BREAKING NEWS
 

Cegah Badai PHK, Pemerintah Perkuat Permintaan Domestik 

Reporter : NOVALLIANDY
Editor : FAZRY
Minggu, 28 Desember 2025 06:45 WIB
Ilustrasi

RM.id  Rakyat Merdeka - Pemerintah menggeser arah kebijakan ekonomi dengan berfokus pada penguatan sisi permintaan (demand). Hal ini dilakukan untuk menahan laju pemutusan hubungan kerja (PHK) yang terus meningkat.

Langkah ini dibarengi dengan sinkronisasi kebijakan fiskal dan moneter guna memastikan dunia usaha mendapatkan akses modal kerja yang memadai di tengah kelesuan pasar.

Kementerian Ketenagakerjaan mencatat, sepanjang Januari hingga November 2025, jumlah pekerja yang terkena PHK mencapai 79.302 orang. Fenomena ini dipicu perlambatan aktivitas usaha yang terasa signifikan dalam sepuluh bulan terakhir.

Baca juga : Cak Imin Dan Seskab Bahas Urusan Bencana Sumatera

Menteri Keuangan (Menkeu) Purbaya Yudhi Sadewa menegaskan, lonjakan angka PHK saat ini bukan disebabkan oleh kurangnya insentif dari Pemerintah, melainkan lemahnya daya serap pasar terhadap produk industri.

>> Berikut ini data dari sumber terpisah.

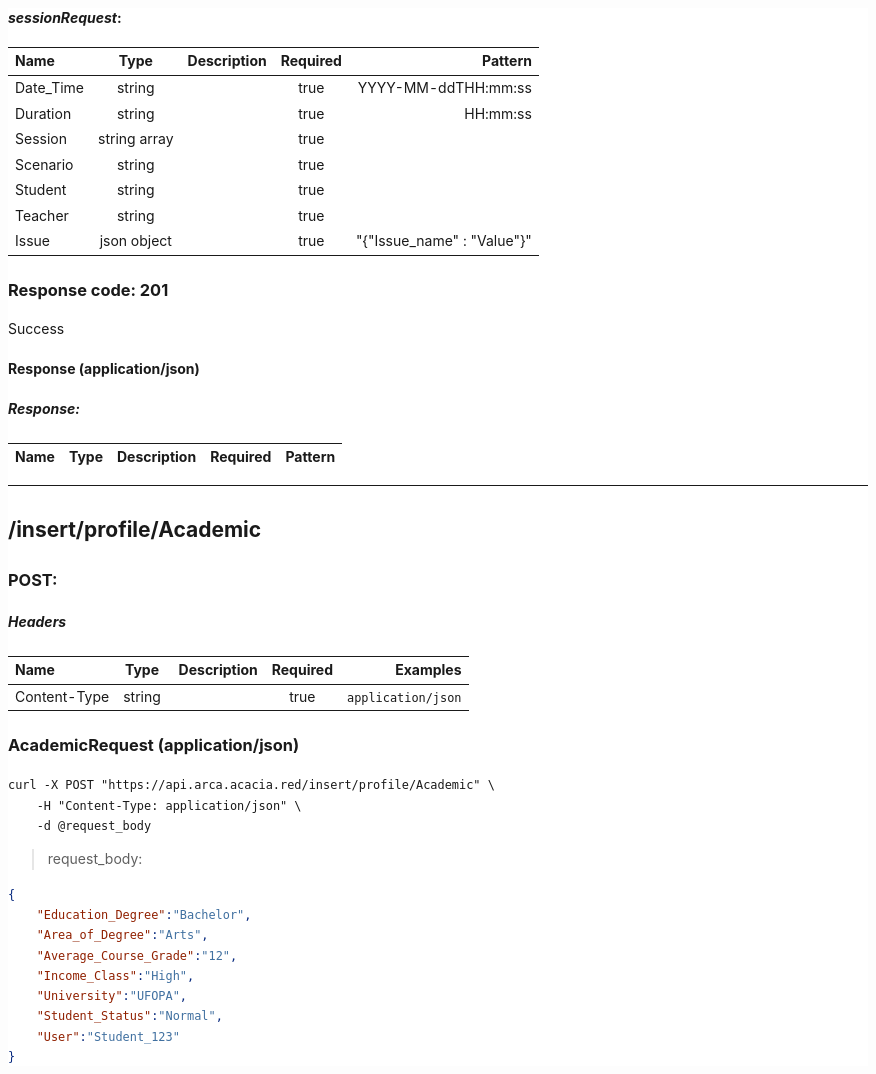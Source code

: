#### *sessionRequest*:
| Name | Type | Description | Required | Pattern |
|:-----|:----:|:------------|:--------:|--------:|
| Date_Time |  string |  | true | YYYY-MM-ddTHH:mm:ss |
| Duration |  string |  | true | HH:mm:ss |
| Session |  string array |  | true |  |
| Scenario |  string |  | true |  |
| Student | string |  | true |  |
| Teacher | string |  | true |  |
| Issue | json object |  | true | "{"Issue_name" : "Value"}" |

### Response code: 201
Success

#### Response (application/json) 

##### *Response*:
| Name | Type | Description | Required | Pattern |
|:-----|:----:|:------------|:--------:|--------:|

---

## /insert/profile/Academic

### **POST**:

##### Headers

| Name | Type | Description | Required | Examples |
|:-----|:----:|:------------|:--------:|---------:|
| Content-Type | string |  | true | ``` application/json ```  |

### AcademicRequest (application/json) 

```curl
curl -X POST "https://api.arca.acacia.red/insert/profile/Academic" \
	-H "Content-Type: application/json" \
	-d @request_body
```

>request_body:

```json
{
	"Education_Degree":"Bachelor",
	"Area_of_Degree":"Arts",
	"Average_Course_Grade":"12",
	"Income_Class":"High",
	"University":"UFOPA",
	"Student_Status":"Normal",
	"User":"Student_123"
}
```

“Pemutusan hubungan kerja terjadi ketika permintaannya sangat lemah. Kalau permintaan kita dorong, kondisi akan membaik,” ujar Purbaya, dalam konferensi pers, di Jakarta, Selasa (23/12/2025).

Mantan Ketua Dewan Komisioner Lembaga Penjamin Simpanan (LPS) ini menjelaskan, tekanan ekonomi sepanjang tahun 2025 telah memukul sektor industri secara merata. “Kondisi tersebut membuat PHK meningkat di berbagai daerah,” katanya.

Baca juga : Demokrat Aceh Teguhkan Nilai Perjuangan Partai

Sebagai respons, Kementerian Keuangan memperkuat koordinasi dengan Bank Indonesia (BI) untuk memastikan kebijakan fiskal dan moneter berjalan beriringan. Fokus utamanya adalah mempermudah akses modal kerja bagi pelaku usaha.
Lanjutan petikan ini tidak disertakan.